Tonight's picture was taken last February in the childlife playroom of Georgetown University Hospital. Two things to note. Sitting on Mattie's wheelchair behind him, is a teddy bear. He received this teddy bear from United Airlines employees who came to visit the children at the hospital. Mattie kept the bear on his chair for that entire admission. The other object to note is the beautiful box sitting in front of Mattie. This is one of the many wonderful boxed creations Mattie made while in the hospital. Mattie was always attracted to bright and bold colors, and he decided to put stickers, pipe cleaners, and pom poms on this particular box. I also love the expression on Mattie's face in this picture. Almost as if he caught someone watching him and he wanted them to know he caught them!
Poem of the day: Into a World Without You by Gale Massey
The day you died a cold embrace of air swallowed me
and every drop of warm blood drained from my heart.
The words, spoken out loud, clanged like deafening bells inside my head.
Leaving me as hollow as a half remembered dream.
I ache at every sunrise, sunset and memory of you.I thought I heard you in the other room.
It was just a curtain caught in a breeze.I want to find you, smell your skin, touch your hair.
These things, once so real, lie beyond my reach.
I want to bend this reality to make you stand beside me again.
I cannot stop the world from turning.
Days pass from that point in time where you left us.
I cannot go and find you.Ten thousand winds can’t carry me to where you’ve gone.
Death has a grip that is unyielding.
And time flows like a tide that will not be stayed.
This is what I understand, I am learning.
Yesterday I smiled
watching a baby take his very first step.
Into a world without you.
What passed between us lives in my bones and it is all that remains.
Just like many of our readers who live in the Washington, DC region, we were trapped at home today. As if we did not have enough snow already, we received close to another foot today. In addition to the snow there are incredible winds blowing the snow everywhere. I have lived in DC for 15 years, and I have never experienced a set of storms like this week's. As I look out our window, which faces the famous Route 66, I see NO movement. Very few cars, and certainly no buses or people walking. All we see today is snow plow after snow plow driving by. Unfortunately even with all the plowing, we can still barely see the roads.

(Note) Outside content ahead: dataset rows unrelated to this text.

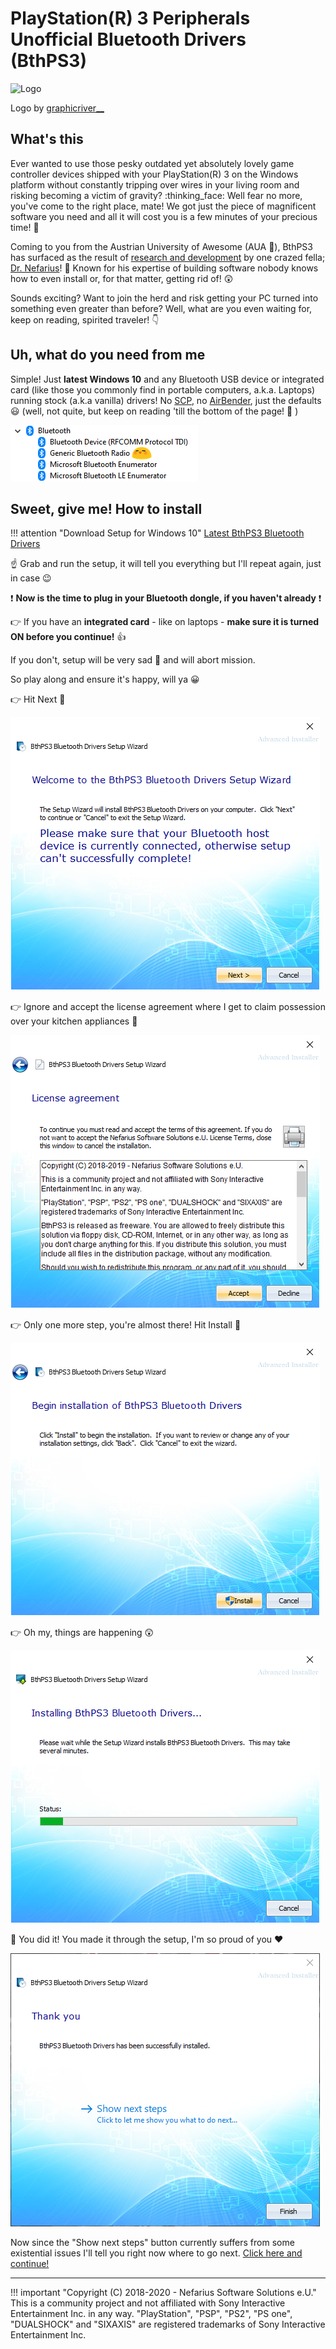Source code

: # PlayStation(R) 3 Peripherals Unofficial Bluetooth Drivers (BthPS3)

![Logo](https://forums.vigem.org/assets/uploads/files/b3_resized_256.png)

Logo by [graphicriver__](https://www.fiverr.com/graphicriver__)

## What's this

Ever wanted to use those pesky outdated yet absolutely lovely game controller devices shipped with your PlayStation(R) 3 on the Windows platform without constantly tripping over wires in your living room and risking becoming a victim of gravity? :thinking_face: Well fear no more, you've come to the right place, mate! We got just the piece of magnificent software you need and all it will cost you is a few minutes of your precious time! :tada:

Coming to you from the Austrian University of Awesome (AUA :school:), BthPS3 has surfaced as the result of [research and development](https://forums.vigem.org/topic/242/bluetooth-filter-driver-for-ds3-compatibility-research-notes/) by one crazed fella; [Dr. Nefarius](https://github.com/nefarius)! :eyes: Known for his expertise of building software nobody knows how to even install or, for that matter, getting rid of! :astonished:

Sounds exciting? Want to join the herd and risk getting your PC turned into something even greater than before? Well, what are you even waiting for, keep on reading, spirited traveler! :point_down:

## Uh, what do you need from me

Simple! Just **latest Windows 10** and any Bluetooth USB device or integrated card (like those you commonly find in portable computers, a.k.a. Laptops) running stock (a.k.a vanilla) drivers! No [SCP](https://github.com/nefarius/ScpToolkit), no [AirBender](https://github.com/ViGEm/AirBender), just the defaults :smiley: (well, not quite, but keep on reading 'till the bottom of the page! :eyes: )

![802ebf28-a2a8-4c78-902d-1370a3d01b25-image.png](/assets/uploads/files/802ebf28-a2a8-4c78-902d-1370a3d01b25-image.png)

## Sweet, give me! How to install

!!! attention "Download Setup for Windows 10"
    [Latest BthPS3 Bluetooth Drivers](https://github.com/ViGEm/BthPS3/releases/latest)

:point_up: Grab and run the setup, it will tell you everything but I'll repeat again, just in case :wink:

:exclamation: **Now is the time to plug in your Bluetooth dongle, if you haven't already** :exclamation:

:point_right: If you have an **integrated card** - like on laptops - **make sure it is turned ON before you continue!** :+1:

If you don't, setup will be very sad :panda_face: and will abort mission.

So play along and ensure it's happy, will ya :grinning:

:point_right: Hit Next :eyes:

![a1de6fcc-0bf3-4c59-bf28-ac4a8c0f3e04-image.png](/assets/uploads/files/1574695571454-a1de6fcc-0bf3-4c59-bf28-ac4a8c0f3e04-image.png) 

:point_right: Ignore and accept the license agreement where I get to claim possession over your kitchen appliances :honey_pot:

![56821155-69c8-4692-9a7b-22ff3ef3041b-image.png](/assets/uploads/files/1581628856979-56821155-69c8-4692-9a7b-22ff3ef3041b-image.png)

:point_right: Only one more step, you're almost there! Hit Install :eyes:

![efb25f48-0496-45b6-9b87-b6cac300f076-image.png](/assets/uploads/files/1574695595080-efb25f48-0496-45b6-9b87-b6cac300f076-image.png)

:point_right: Oh my, things are happening :astonished:

![1cc17b1e-537e-4456-a355-008e767e74d3-image.png](/assets/uploads/files/1574695607872-1cc17b1e-537e-4456-a355-008e767e74d3-image.png)

:tada: You did it! You made it through the setup, I'm so proud of you :heart:

![26e9b22a-70dc-476a-a10a-81377d22015a-image.png](/assets/uploads/files/1574695628467-26e9b22a-70dc-476a-a10a-81377d22015a-image.png) 

Now since the "Show next steps" button currently suffers from some existential issues I'll tell you right now where to go next. [Click here and continue!](https://forums.vigem.org/topic/357/bthps3-post-setup-instructions)  

---

!!! important "Copyright (C) 2018-2020 - Nefarius Software Solutions e.U."
    This is a community project and not affiliated with Sony Interactive Entertainment Inc. in any way.
    "PlayStation", "PSP", "PS2", "PS one", "DUALSHOCK" and "SIXAXIS" are registered trademarks of Sony Interactive Entertainment Inc.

Peter is working from home today, and between conference calls, he is jumping outside to shovel our deck and walk areas. When he came back inside earlier, his whole face was wind burnt, which says something about the extreme temperatures and winds.
Since we were captured inside, I used today to be productive. I have uploaded daily pictures to the blog, so that while I am away, it will be easier for me to make postings. Only I, as the administrator of the blog, can see these photos right now, but I assure you I have compiled some wonderful photos of Mattie from February 2009, that I will be sharing with you over the course of next week. I am still trying to locate my spring and summer clothes to take on our vacation. When Mattie was ill, my level of organization went right out the window, and I have not had the desire to re-establish sanity in my home. So packing right now for me is a monumental task, which is why it will take me this entire week to get it together.
I took some pictures of the snow that I wanted to share with you. The picture on the left, shows Peter outside on our deck attempting to catch up with shoveling. The picture on the right, I snapped from Mattie's bedroom window. I think it says volumes about the snow accumulation!
I end tonight's posting with a message from my friend, Charlie. Charlie wrote, "Well, it's another day in DC/MD/VA snow. When I looked out early this morning it looked like a blizzard. We also made it to the store yesterday (we hiked over) and all the fresh produce bins were empty as were the milk, eggs and much of the dairy sections. It looked like the pictures we used to see coming out of the USSR. People are definitely getting a little crazy from being house bound. I know this is very difficult for you; you can't get out and visit with anyone or even go for a walk, you are there with all Mattie's things and the memories they invoke; I hope you can focus on the more positive ones if possible. I can't get out to class (I have not been there for a week now) but as I practice at home I will try to find the serenity and peace in the falling snow and send it on to you. You remain as always in my thoughts."